Stanley Mason, Graphis, on Ardeshir Mohasses

Posted by By at 17 May, at 13 : 06 PM Print

An Iranian cartoonist – the concept may first dawn on us with a sense of surprise. And in fact the cartoon is still young in Iran. As we may expect, the early work was raw or drew heavily on Western models. Today, however, there can be no doubt about it: Iran has a serious cartoonist, whose talent and originality are beyond question. More surprising still: if we seek parallels between the work of Ardeshir Mohasses and Western caricature, the names that come to mind are no mean recommendation. His macabre imaginings often recall Roland Topor; his girl’s soccer team or the way fantastic human features emerge out of a jungle of swift linear convolutions inevitably suggest Ronald Searle; and when we observe the acrimony of his social satire, we are even carried back to Daumier.

In other words, Ardeshir, as he is known is Iran, is an artist as much as a cartoonist. He lives in the no-man’s-land which is art, but not for art’s sake: art with a very real cause, art with a cutting edge as sharp as a knife. Several facts of his life underline this allegiance to an artistic ethos. His first cartoons were submitted to Tehran editors on a take-it-or-leave-it basis – no modifications whatever were to be made. Then there is the observation behind his cartoons. He is not the man to master a few political likenesses and to leave the rest to routine. He often makes rapid sketches from life, capturing the expressions of talkers in coffee shops, the gestures of dancers, barmaids or people in the street. The public has already accepted him as an artist. He has had very nearly that many one-man shows.

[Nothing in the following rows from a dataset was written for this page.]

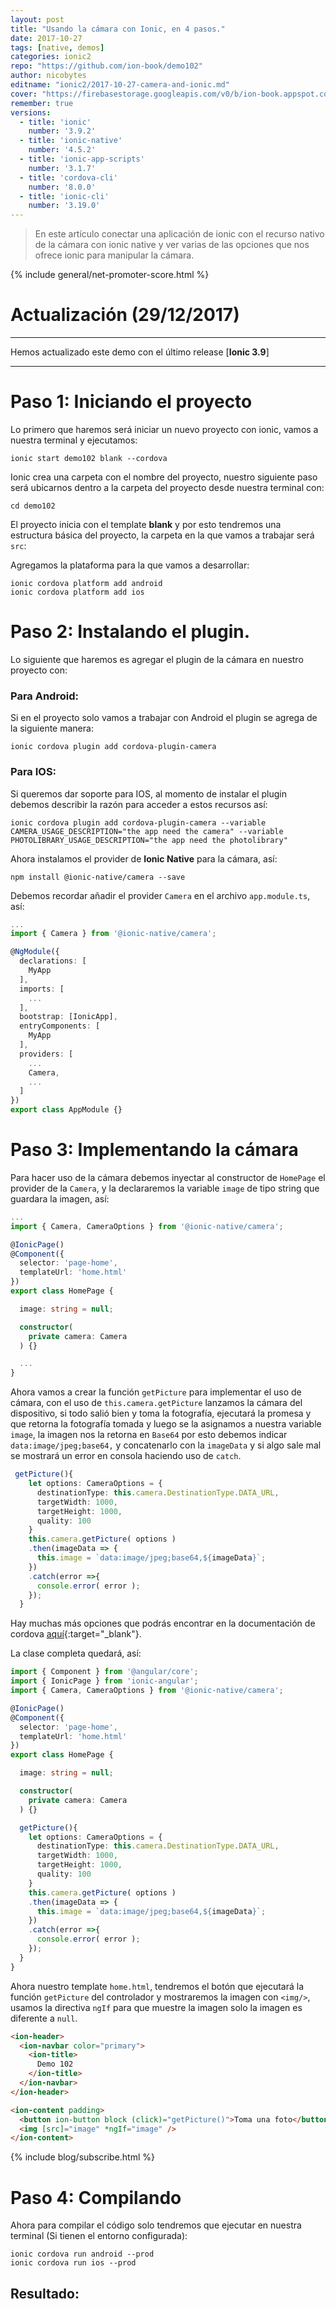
 ```yaml
---
layout: post
title: "Usando la cámara con Ionic, en 4 pasos."
date: 2017-10-27
tags: [native, demos]
categories: ionic2
repo: "https://github.com/ion-book/demo102"
author: nicobytes
editname: "ionic2/2017-10-27-camera-and-ionic.md"
cover: "https://firebasestorage.googleapis.com/v0/b/ion-book.appspot.com/o/posts%2F2017-10-27-camera-and-ionic%2Fcover.jpg?alt=media&token=ced4b24b-3a0e-437f-8163-ffe9e25078b0"
remember: true
versions:
  - title: 'ionic'
    number: '3.9.2'
  - title: 'ionic-native'
    number: '4.5.2'
  - title: 'ionic-app-scripts'
    number: '3.1.7'
  - title: 'cordova-cli'
    number: '8.0.0'
  - title: 'ionic-cli'
    number: '3.19.0'
---
```


> En este artículo conectar una aplicación de ionic con el recurso nativo de la cámara con ionic native y ver varias de las opciones que nos ofrece ionic para manipular la cámara.

<amp-img width="810" height="540" layout="responsive" src="https://firebasestorage.googleapis.com/v0/b/ion-book.appspot.com/o/posts%2F2017-10-27-camera-and-ionic%2Fcover.jpg?alt=media&token=ced4b24b-3a0e-437f-8163-ffe9e25078b0"></amp-img>

{% include general/net-promoter-score.html %}
 
# Actualización (29/12/2017)
<hr/>

Hemos actualizado este demo con el último release [**Ionic 3.9**]
<hr/>


# Paso 1: Iniciando el proyecto

Lo primero que haremos será iniciar un nuevo proyecto con ionic, vamos a nuestra terminal y ejecutamos:

```
ionic start demo102 blank --cordova
```

Ionic crea una carpeta con el nombre del proyecto, nuestro siguiente paso será ubicarnos dentro a la carpeta del proyecto desde nuestra terminal con:

```
cd demo102
```

El proyecto inicia con el template **blank** y por esto tendremos una estructura básica del proyecto, la carpeta en la que vamos a trabajar será `src`:

<div class="row">
  <div class="col col-100 col-md-50 col-lg-50">
    <amp-img width="376" height="183" layout="responsive" src="https://firebasestorage.googleapis.com/v0/b/ion-book.appspot.com/o/posts%2F2017-10-27-camera-and-ionic%2Ftree1.png?alt=media&token=aba780c6-5554-4ee9-b912-511564e883e3"></amp-img>
  </div>
</div>

Agregamos la plataforma para la que vamos a desarrollar:

```
ionic cordova platform add android
ionic cordova platform add ios
```

# Paso 2: Instalando el plugin.

Lo siguiente que haremos es agregar el plugin de la cámara en nuestro proyecto con:

### Para Android:

Si en el proyecto solo vamos a trabajar con Android el plugin se agrega de la siguiente manera:

```
ionic cordova plugin add cordova-plugin-camera
```

### Para IOS:

Si queremos dar soporte para IOS, al momento de instalar el plugin debemos describir la razón para acceder a estos recursos así:

```
ionic cordova plugin add cordova-plugin-camera --variable CAMERA_USAGE_DESCRIPTION="the app need the camera" --variable PHOTOLIBRARY_USAGE_DESCRIPTION="the app need the photolibrary"
```

Ahora instalamos el provider de **Ionic Native** para la cámara, así:

```
npm install @ionic-native/camera --save
```

Debemos recordar añadir el provider `Camera` en el archivo `app.module.ts`, así:

```ts
...
import { Camera } from '@ionic-native/camera';

@NgModule({
  declarations: [
    MyApp
  ],
  imports: [
    ...
  ],
  bootstrap: [IonicApp],
  entryComponents: [
    MyApp
  ],
  providers: [
    ...
    Camera,
    ...
  ]
})
export class AppModule {}
```

# Paso 3: Implementando la cámara

Para hacer uso de la cámara debemos inyectar al constructor de `HomePage` el provider de la `Camera`, y la declararemos la variable `image` de tipo string que guardara la imagen, así:

```ts
...
import { Camera, CameraOptions } from '@ionic-native/camera';

@IonicPage()
@Component({
  selector: 'page-home',
  templateUrl: 'home.html'
})
export class HomePage {

  image: string = null;

  constructor(
    private camera: Camera
  ) {}

  ...
}
```

Ahora vamos a crear la función `getPicture` para implementar el uso de cámara, con el uso de `this.camera.getPicture` lanzamos la cámara del dispositivo, si todo salió bien y toma la fotografía, ejecutará la promesa y que retorna la fotografía tomada y luego se la asignamos a nuestra variable `image`, la imagen nos la retorna en `Base64` por esto debemos indicar `data:image/jpeg;base64,` y concatenarlo con la `imageData` y si algo sale mal se mostrará un error en consola haciendo uso de `catch`.

```ts
 getPicture(){
    let options: CameraOptions = {
      destinationType: this.camera.DestinationType.DATA_URL,
      targetWidth: 1000,
      targetHeight: 1000,
      quality: 100
    }
    this.camera.getPicture( options )
    .then(imageData => {
      this.image = `data:image/jpeg;base64,${imageData}`;
    })
    .catch(error =>{
      console.error( error );
    });
  }
```

Hay muchas más opciones que podrás encontrar en la documentación de cordova [aquí](https://github.com/apache/cordova-plugin-camera#cameracameraoptions--object){:target="_blank"}. 

La clase completa quedará, así:

```ts
import { Component } from '@angular/core';
import { IonicPage } from 'ionic-angular';
import { Camera, CameraOptions } from '@ionic-native/camera';

@IonicPage()
@Component({
  selector: 'page-home',
  templateUrl: 'home.html'
})
export class HomePage {

  image: string = null;

  constructor(
    private camera: Camera
  ) {}

  getPicture(){
    let options: CameraOptions = {
      destinationType: this.camera.DestinationType.DATA_URL,
      targetWidth: 1000,
      targetHeight: 1000,
      quality: 100
    }
    this.camera.getPicture( options )
    .then(imageData => {
      this.image = `data:image/jpeg;base64,${imageData}`;
    })
    .catch(error =>{
      console.error( error );
    });
  }
}
```


Ahora nuestro template `home.html`, tendremos el botón que ejecutará la función `getPicture` del controlador y mostraremos la imagen con `<img/>`, usamos la directiva `ngIf` para que muestre la imagen solo la imagen es diferente a `null`.

```html
<ion-header>
  <ion-navbar color="primary">
    <ion-title>
      Demo 102
    </ion-title>
  </ion-navbar>
</ion-header>

<ion-content padding>
  <button ion-button block (click)="getPicture()">Toma una foto</button>
  <img [src]="image" *ngIf="image" />
</ion-content>
```

{% include blog/subscribe.html %}

# Paso 4: Compilando

Ahora para compilar el código solo tendremos que ejecutar en nuestra terminal (Si tienen el entorno configurada):

```
ionic cordova run android --prod
ionic cordova run ios --prod
```

## Resultado:

<div class="row wrap">
  <div class="col col-100 col-md-33 col-lg-33">
    <amp-img width="720" height="1280" layout="responsive" src="https://firebasestorage.googleapis.com/v0/b/ion-book.appspot.com/o/posts%2F2017-10-27-camera-and-ionic%2Fscreen1.jpg?alt=media&token=b2170b48-4385-4d86-9651-33abc5c7d74c"></amp-img>
  </div>
  <div class="col col-100 col-md-33 col-lg-33">
    <amp-img width="720" height="1280" layout="responsive" src="https://firebasestorage.googleapis.com/v0/b/ion-book.appspot.com/o/posts%2F2017-10-27-camera-and-ionic%2Fscreen2.jpg?alt=media&token=506bc1e3-891e-45f4-8021-894b497ec12e"></amp-img>
  </div>
  <div class="col col-100 col-md-33 col-lg-33">
    <amp-img width="720" height="1280" layout="responsive" src="https://firebasestorage.googleapis.com/v0/b/ion-book.appspot.com/o/posts%2F2017-10-27-camera-and-ionic%2Fscreen3.jpg?alt=media&token=b2170b48-4385-4d86-9651-33abc5c7d74c"></amp-img>
  </div>
</div>
<br>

Most visitors to his exhibitions at first find him depressingly pessimistic. Yet this really misses the point. Ardeshir is essentially a moralist. His subjects are the whole spectrum of human vice and weakness: selfishness, tyranny, hypocrisy, gluttony, verbosity, cruelty, pride, and injustice. Many of his drawings are no more than visions of these things, set down with a cold passion, with an acerbity that offers no quarter. There is not much laughter in his cartoons, and where it can be heard it is hard and dry as a bone.

A theme which constantly recurs in his drawings is that of domination and subjection. He finds dozens of graphic variations to express the dependence of the poor on the rich, of the citizen on the authorities. The predator often hovers in the air, a bloated creature with simian features wearing a top hat and holding his poor spider-limbed slave on a leash below. Elsewhere, the master has tied a cord to his servant’s tongue, bites into his vulnerable back with sharp, shark-like teeth or leads him on a chain by a ring that runs through his lips; or the victim has been cut in two altogether and the rider has attached his reins to the bottom of the torso and its still running legs. Dismemberment is a common term of Ardeshir’s vocabulary. Heads have often gone, or have begun an independent life in frames. Ardeshir’s drawings often challenge the observer’s powers of insight. Simple statements – bureaucracy epitomized by a man pinned to a file on his way to the archives, or the crowd’s cruelty suggested by coloured lights on a rope from which a hanged man dangles – are rarer than the more recondite graphic messages. Here again he proves himself the committed artist. He has his vision, his beaked judges, his top-hatted horrors, his decapitated sufferers, and he will not abate one iota of its claim. He gave up a safe career as a lawyer to expose himself to the dangers and elations of his art, and he remains a perfectionist about his work. He carries a bottle of black ink with him, and we are told that he goes on retouching and improving his drawings until the carton is finally snatched from his grasp.